Ex-Employee Drama: Responding to the Tantrum

I let an employee go about a month ago.  She was underperforming, largely due to the fact that she was spending all of her time engaging in personal conversations rather than productive work.  Now I am hearing that she is gossiping about my office and the reasons for her termination to everyone, including current employees, suppliers, and reps. Any ideas on what I should do next? I’ve thought about contacting her or contacting an attorney, but maybe I should just let it go.

I would not give this employee any more energy unless you have a very specific issue you need to address.  CEDR deals with employee issues all of the time, and out of the hundreds of thousands of issues that come through our Solution Center, this one comes up quite often.

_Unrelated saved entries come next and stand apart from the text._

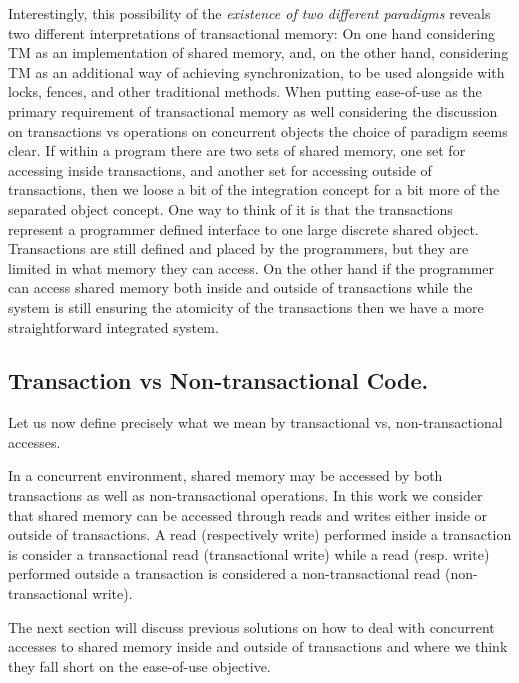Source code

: Interestingly, this possibility of the {\it existence of two different paradigms} reveals
two different interpretations of transactional memory: On one hand considering TM as an implementation
of shared memory, and, on the other hand, considering TM as an additional way of achieving synchronization, 
to be used alongside with locks, fences, and other traditional methods.
When putting ease-of-use as the primary requirement of transactional memory
as well considering the discussion on transactions vs operations on concurrent objects
the choice of paradigm seems clear.
If within a program there are two sets of shared memory, one set for accessing inside
transactions, and another set for accessing outside of transactions, then we loose a
bit of the integration concept for a bit more of the separated object concept.
One way to think of it is that the transactions represent a programmer defined
interface to one large discrete shared object.
Transactions are still defined and placed by the programmers, but they are limited
in what memory they can access.
On the other hand if the programmer can access shared memory both inside and outside
of transactions while the system is still ensuring the atomicity of the transactions then
we have a more straightforward integrated system.

\subsection{Transaction vs Non-transactional Code.}
\label{sec:TvNT}
Let us now define precisely what we mean by transactional vs, non-transactional
accesses.

In a  concurrent environment,  shared memory  may  be
accessed by both transactions as well as  
non-transactional operations. %
In this work we consider that shared memory can be accessed through
reads and writes either inside or outside of transactions.
A read (respectively write) performed inside a transaction is consider
a transactional read (transactional write) while a read (resp. write)
performed outside a transaction is considered a non-transactional read
(non-transactional write).

The next section will discuss previous solutions on how to deal
with concurrent accesses to shared memory inside and outside of transactions
and where we think they fall short on the ease-of-use objective.

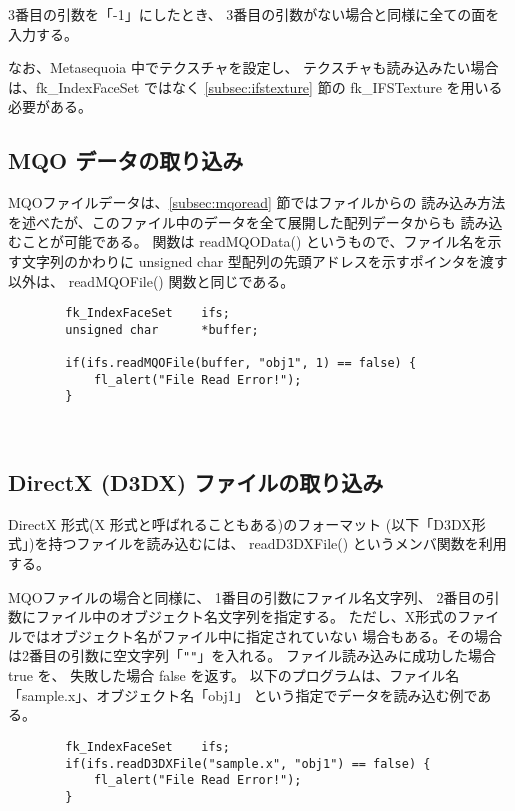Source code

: 3番目の引数を「-1」にしたとき、
3番目の引数がない場合と同様に全ての面を入力する。

なお、Metasequoia 中でテクスチャを設定し、
テクスチャも読み込みたい場合は、fk\_IndexFaceSet ではなく
\ref{subsec:ifstexture} 節の fk\_IFSTexture を用いる必要がある。

\subsection{MQO データの取り込み} \label{subsec:mqodata}
MQOファイルデータは、\ref{subsec:mqoread} 節ではファイルからの
読み込み方法を述べたが、このファイル中のデータを全て展開した配列データからも
読み込むことが可能である。
関数は readMQOData() というもので、ファイル名を示す文字列のかわりに
unsigned char 型配列の先頭アドレスを示すポインタを渡す以外は、
readMQOFile() 関数と同じである。
\begin{screen}
\begin{verbatim}
        fk_IndexFaceSet    ifs;
        unsigned char      *buffer;

        if(ifs.readMQOFile(buffer, "obj1", 1) == false) {
            fl_alert("File Read Error!");
        }
\end{verbatim}
\end{screen} ~

\subsection{DirectX (D3DX) ファイルの取り込み} \label{subsec:d3dxread}
DirectX 形式(X 形式と呼ばれることもある)のフォーマット
(以下「D3DX形式」)を持つファイルを読み込むには、
readD3DXFile() というメンバ関数を利用する。

MQOファイルの場合と同様に、
1番目の引数にファイル名文字列、
2番目の引数にファイル中のオブジェクト名文字列を指定する。
ただし、X形式のファイルではオブジェクト名がファイル中に指定されていない
場合もある。その場合は2番目の引数に空文字列「\verb+""+」を入れる。
ファイル読み込みに成功した場合 true を、
失敗した場合 false を返す。
以下のプログラムは、ファイル名「sample.x」、オブジェクト名「obj1」
という指定でデータを読み込む例である。
\\
\begin{screen}
\begin{verbatim}
        fk_IndexFaceSet    ifs;
        if(ifs.readD3DXFile("sample.x", "obj1") == false) {
            fl_alert("File Read Error!");
        }
\end{verbatim}
\end{screen} ~

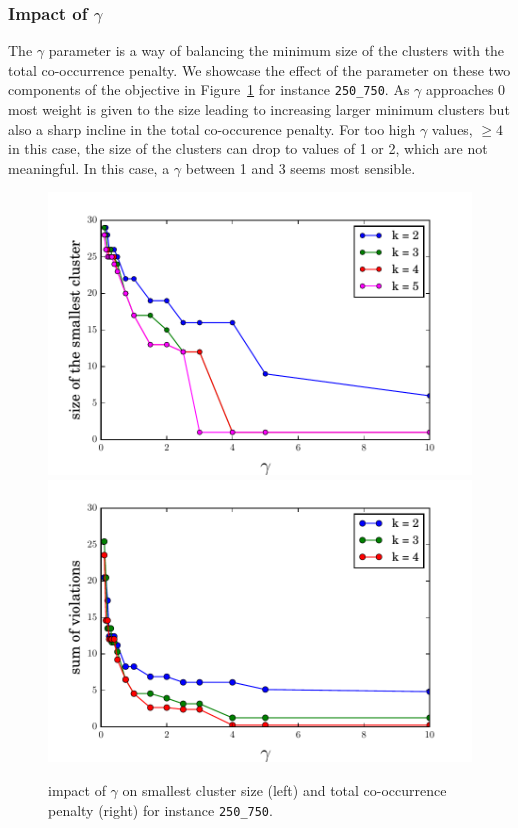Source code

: \documentclass[conference]{IEEEtran}
\begin{document}
\subsubsection{Impact of $\gamma$}
The $\gamma$ parameter is a way of balancing the minimum size of the clusters with the total co-occurrence penalty. We showcase the effect of the parameter on these two components of the objective in Figure~\ref{fig:gamma} for instance \texttt{250\_750}. As $\gamma$ approaches $0$ most weight is given to the size leading to increasing larger minimum clusters but also a sharp incline in the total co-occurence penalty. For too high $\gamma$ values, $\geq 4$in this case, the size of the clusters can drop to values of 1 or 2, which are not meaningful. In this case, a $\gamma$ between 1 and 3 seems most sensible.

\begin{figure}
\centering
\includegraphics[scale=0.28]{images/clsize}
\includegraphics[scale=0.28]{images/penalty}
\captionsetup{font=small}
\caption{impact of $\gamma$ on smallest cluster size (left) and total co-occurrence penalty (right) for instance \texttt{250\_750}.}
\label{fig:gamma}
\end{figure}
\end{document}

Start with the understanding that it is generally unlawful to forbid current employees from speaking with ex-employees.[1] While we know how uncomfortable it may make you feel to hear that this former employee continues to attend the weekly office happy hour, or is in touch with current employees, your ability to stop this from happening is limited.

The most proactive way you can deal with the issue is to create buy-in from your current team.  In fact, anytime you let someone go, it is usually appropriate to meet with the team and fill them in on the appropriate details. Be honest. Start with your own attitude – don’t pretend nothing happened, but also take steps to put it behind you.  You may say to the team: “It’s never easy for us to let someone go. It is always a difficult decision, and, in this case, we gave it careful consideration. We now need to focus on our responsibility to all of you, to this business, and to our patients.”

The way you handle both the termination and the aftermath sets the tone for how you expect your employees to treat the event.  It is not going to be productive to speak negatively, or engage in negative conversation, about this person after she is gone.  What will get you the outcome you want is to pull your remaining team close and refocus their efforts on the work they are doing.

Sometimes, however, the method outlined above is simply not enough.  There are certain scenarios where taking additional steps may be appropriate.  For instance, all CEDR members receive a Confidentiality and Non-Disclosure Agreement (CNDA), which protects certain confidential information like pricing lists and patient names.  Many of these items are also protected by HIPAA.  If you become aware of either a HIPAA violation or a violation of your CNDA (which is very limited), you’ll likely need to address that behavior.  In other scenarios, you may become aware that this employee is pursuing legal action against you, in which case, you will want to seek local counsel.  However, if you are wanting to take action to simply stop a former employee from speaking with current employees or are thinking about pursuing a long-shot defamation claim, your time and energy are probably best spent on other things.

Trust me, the other employees know she’s a mess. Let it go for a bit more and see if the ex-employee will get exhausted, like a child throwing a tantrum in a grocery store. Sooner or later the ex-employee is going to notice that people do not care for the screaming and the antics. Take away your energy from it, and the other person will burn out.

[1]29 U.S.C. §157 (also known as the National Labor Relations Act) protects employees’ rights to engage in “protected concerted activity,” which includes discussions about wages, duties, and the like. Many state laws, including but not limited to California, Colorado, Illinois, and Nevada, prohibit employers from taking adverse action against employees for engaging in lawful off-duty activities.

Sep 11, 2018

Friendly Disclaimer: This information is general in nature and is not intended to provide legal advice or replace individual guidance about a specific issue with an attorney or HR expert. The information on this page is general human resources guidance based on applicable local, state and/or federal U.S. employment law that is believed to be current as of the date of publication. Note that CEDR is not a law firm, and as the law is always changing, you should consult with a qualified attorney or HR expert who is familiar with all of the facts of your situation before making a decision about any human resources or employment law matter.